(no title)
DashRattlesnake | 8 years ago
It's kinda violating a social contract. Everyone's the product of thousands of people over thousands of generations who chose to have kids. By choosing not to have kids you also choose to not contribute the the labor force that will likely take care of you in your old age. You can say all you want about contributing money or inventions, but money is just a claim on future labor and few people's inventions are really that valuable.
adventured|8 years ago
The problem is, now you're stepping into quantifying the context on heavily subjective terms. Here's how that goes then:
How valuable have most of the last 15 billion people been on average? How about the bottom 50% of those people in terms of productivity and what they contributed to the betterment (subjective) of humanity or the earth? How valuable, in similar terms, have the bottom 10% of those people been?

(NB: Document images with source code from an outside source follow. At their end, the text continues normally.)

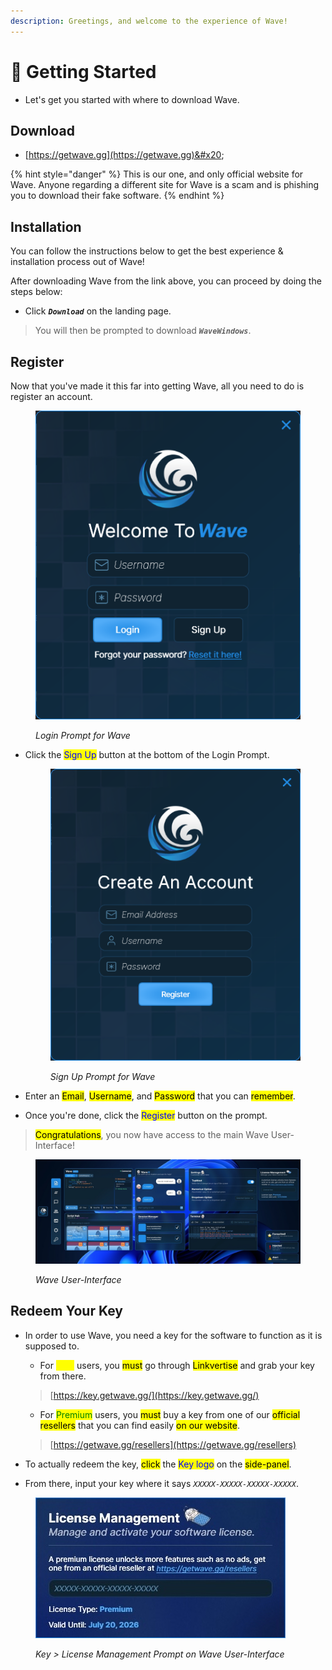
 ```yaml
---
description: Greetings, and welcome to the experience of Wave!
---
```


# 🌊 Getting Started

* Let's get you started with where to download Wave.

## Download

* [https://getwave.gg](https://getwave.gg)&#x20;

{% hint style="danger" %}
This is our one, and only official website for Wave. Anyone regarding a different site for Wave is a scam and is phishing you to download their fake software.
{% endhint %}

## Installation

You can follow the instructions below to get the best experience & installation process out of Wave!

After downloading Wave from the link above, you can proceed by doing the steps below:

* Click _**`Download`**_ on the landing page.

> You will then be prompted to download _**`WaveWindows`**_.

## Register

Now that you've made it this far into getting Wave, all you need to do is register an account.

<figure><img src=".gitbook/assets/UHG4pmn.png" alt=""><figcaption><p><em>Login Prompt for Wave</em></p></figcaption></figure>

*   Click the <mark style="color:blue;">Sign Up</mark> button at the bottom of the Login Prompt.

    <figure><img src=".gitbook/assets/VOifcVq.png" alt=""><figcaption><p><em>Sign Up Prompt for Wave</em></p></figcaption></figure>
* Enter an <mark style="color:$info;">Email</mark>, <mark style="color:$info;">Username</mark>, and <mark style="color:$info;">Password</mark> that you can <mark style="color:$danger;">remember</mark>.
* Once you're done, click the <mark style="color:blue;">Register</mark> button on the prompt.

> <mark style="color:$success;">Congratulations</mark>, you now have access to the main Wave User-Interface!

<figure><img src=".gitbook/assets/2.png" alt=""><figcaption><p><em>Wave User-Interface</em></p></figcaption></figure>

## Redeem Your Key

*   In order to use Wave, you need a key for the software to function as it is supposed to.

    * For <mark style="color:yellow;">Free</mark> users, you <mark style="color:$warning;">must</mark> go through <mark style="color:$info;">Linkvertise</mark> and grab your key from there.

    > [https://key.getwave.gg/](https://key.getwave.gg/)

    * For <mark style="color:green;">Premium</mark> users, you <mark style="color:$warning;">must</mark> buy a key from one of our <mark style="color:$info;">official resellers</mark> that you can find easily <mark style="color:$info;">on our website</mark>.

    > [https://getwave.gg/resellers](https://getwave.gg/resellers)


* To actually redeem the key, <mark style="color:$info;">click</mark> the <mark style="color:blue;">Key logo</mark> on the <mark style="color:$info;">side-panel</mark>.
* From there, input your key where it says _`XXXXX-XXXXX-XXXXX-XXXXX`_.

<figure><img src=".gitbook/assets/3.png" alt=""><figcaption><p><em>Key > License Management Prompt on Wave User-Interface</em></p></figcaption></figure>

And that's why - among dozens of other good reasons - it's entirely unreasonable to judge a person's life in such a manner.
brango|8 years ago
Chaebixi|8 years ago
unknown|8 years ago
[deleted]
thriftwy|8 years ago
It's not actually so clear cut. In all times there was a huge sways of people who won't have kids. Handmaids, sailors, mercenaries, servants, slaves, etc, etc. Some of them could have children but it was never guaranteed.
This was offset by other people who'll have more children. Sometimes it wasn't. At all times a lot of lines will wither. Some vast tribes will be reduced to a few dozen families.
Social contract is XX century construct and obviously unsustainable at that. Once children stopped being source of labor but labor sinks, it tried to also became unconscionable contract. As in, everybody tries to slack off their duty while praising it to other people. It's like with conscription.